Because while I have listened to a recording of this hymn at Small Church Music, I feel like I want to play with this rather square tune by Frederick Charles Maker. I don’t want to change it, partly because the tune was written for this text by John Greenleaf Whittier and partly because there’s something lush in the melody. But the way I have heard it, it’s square and old timey, and I bet if I were a pianist or living with one, we’d be the kind of people who could reimagine the accompaniment.

And if we did that, I’d probably use this hymn – although I would take Whittier’s first line, “Dear Lord and Father of Mankind” one step further than our Hymnal Commission knew to do in 1993, and I’d make it something like “Dear God of All Humanity.” These lyrics are pretty great otherwise:

Dear Mother-Father of us all forgive our foolish ways.
Reclothe us in our rightful mind,
in purer lives thy service find, in deeper reverence, praise.

In simple trust like theirs who heard, beside the Syrian sea,
the gracious calling of the Word,
let us, like them, our faith restored, rise up and follow thee.

O Sabbath rest by Galilee, O calm of hills above,
where Jesus knelt to share with thee
the silence of eternity, interpreted by love.

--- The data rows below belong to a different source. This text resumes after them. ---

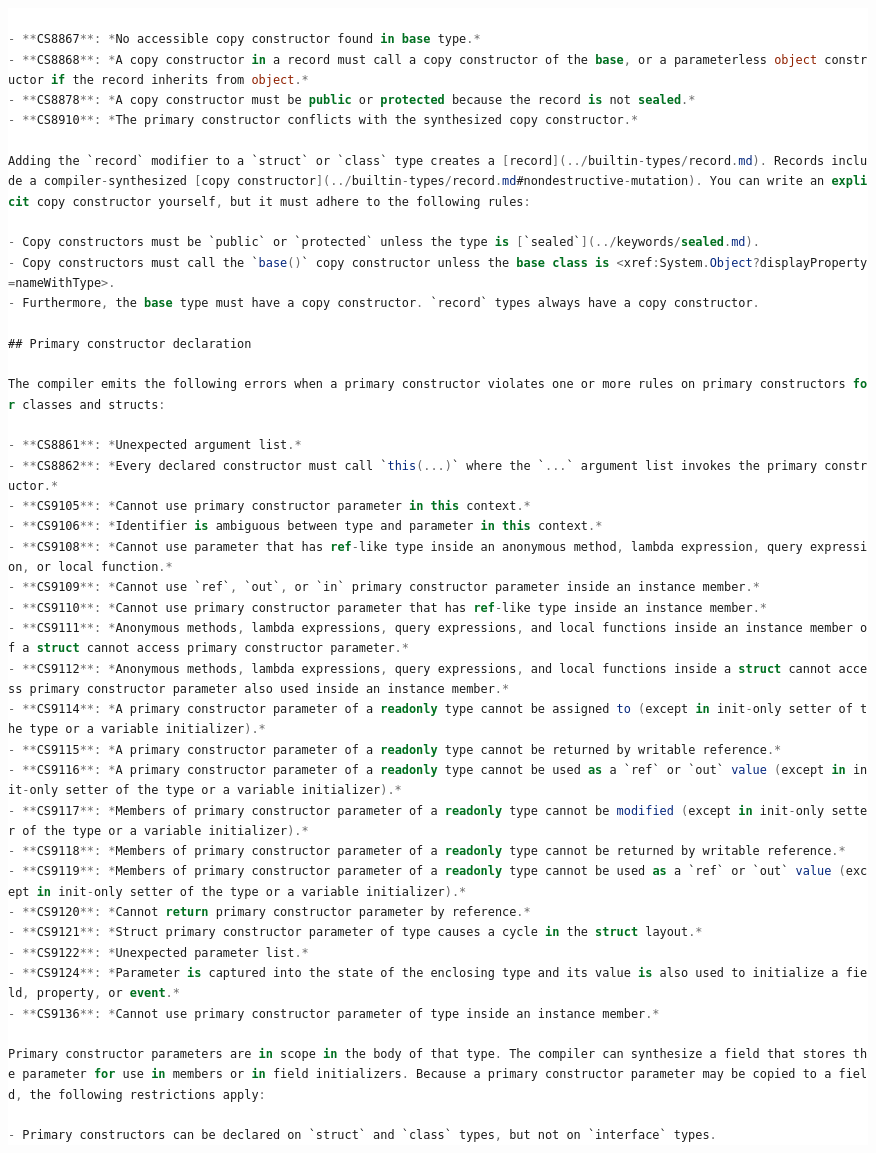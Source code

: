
   ```csharp

- **CS8867**: *No accessible copy constructor found in base type.*
- **CS8868**: *A copy constructor in a record must call a copy constructor of the base, or a parameterless object constructor if the record inherits from object.*
- **CS8878**: *A copy constructor must be public or protected because the record is not sealed.*
- **CS8910**: *The primary constructor conflicts with the synthesized copy constructor.*

Adding the `record` modifier to a `struct` or `class` type creates a [record](../builtin-types/record.md). Records include a compiler-synthesized [copy constructor](../builtin-types/record.md#nondestructive-mutation). You can write an explicit copy constructor yourself, but it must adhere to the following rules:

- Copy constructors must be `public` or `protected` unless the type is [`sealed`](../keywords/sealed.md).
- Copy constructors must call the `base()` copy constructor unless the base class is <xref:System.Object?displayProperty=nameWithType>.
- Furthermore, the base type must have a copy constructor. `record` types always have a copy constructor.

## Primary constructor declaration

The compiler emits the following errors when a primary constructor violates one or more rules on primary constructors for classes and structs:

- **CS8861**: *Unexpected argument list.*
- **CS8862**: *Every declared constructor must call `this(...)` where the `...` argument list invokes the primary constructor.*
- **CS9105**: *Cannot use primary constructor parameter in this context.*
- **CS9106**: *Identifier is ambiguous between type and parameter in this context.*
- **CS9108**: *Cannot use parameter that has ref-like type inside an anonymous method, lambda expression, query expression, or local function.*
- **CS9109**: *Cannot use `ref`, `out`, or `in` primary constructor parameter inside an instance member.*
- **CS9110**: *Cannot use primary constructor parameter that has ref-like type inside an instance member.*
- **CS9111**: *Anonymous methods, lambda expressions, query expressions, and local functions inside an instance member of a struct cannot access primary constructor parameter.*
- **CS9112**: *Anonymous methods, lambda expressions, query expressions, and local functions inside a struct cannot access primary constructor parameter also used inside an instance member.*
- **CS9114**: *A primary constructor parameter of a readonly type cannot be assigned to (except in init-only setter of the type or a variable initializer).*
- **CS9115**: *A primary constructor parameter of a readonly type cannot be returned by writable reference.*
- **CS9116**: *A primary constructor parameter of a readonly type cannot be used as a `ref` or `out` value (except in init-only setter of the type or a variable initializer).*
- **CS9117**: *Members of primary constructor parameter of a readonly type cannot be modified (except in init-only setter of the type or a variable initializer).*
- **CS9118**: *Members of primary constructor parameter of a readonly type cannot be returned by writable reference.*
- **CS9119**: *Members of primary constructor parameter of a readonly type cannot be used as a `ref` or `out` value (except in init-only setter of the type or a variable initializer).*
- **CS9120**: *Cannot return primary constructor parameter by reference.*
- **CS9121**: *Struct primary constructor parameter of type causes a cycle in the struct layout.*
- **CS9122**: *Unexpected parameter list.*
- **CS9124**: *Parameter is captured into the state of the enclosing type and its value is also used to initialize a field, property, or event.*
- **CS9136**: *Cannot use primary constructor parameter of type inside an instance member.*

Primary constructor parameters are in scope in the body of that type. The compiler can synthesize a field that stores the parameter for use in members or in field initializers. Because a primary constructor parameter may be copied to a field, the following restrictions apply:

- Primary constructors can be declared on `struct` and `class` types, but not on `interface` types.
  ```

With that deep hush subduing all our words and works that drown
the tender whisper of thy call,
as noiseless let thy blessing fall as fell thy manna down.

Drop thy still dews of quietness, till all our strivings cease;
take from our souls the strain and stress,
and let our ordered lives confess the beauty of thy peace.

Now barring the first line business, the lyrics are almost entirely Whittier’s, with just a couple of adjustments by our Hymnal Commission that I think make it stronger – mainly the second verse. Here’s Whittier’s, with the changed words in bold:

In simple trust like theirs who heard,
beside the Syrian sea,
the gracious calling of the Lord,
let us, like them, without a word,
rise up and follow thee.

I think our version is better, and I’m glad for it. It’s clearer that we are being called not by one man but in service to that which is greater and more powerful than all humanity and yet is the best of humanity.

All in all, a good hymn. I just long for a better arrangement…

The photo is of Syrian refugees along the Syrian Sea. In case we forget what we are called to.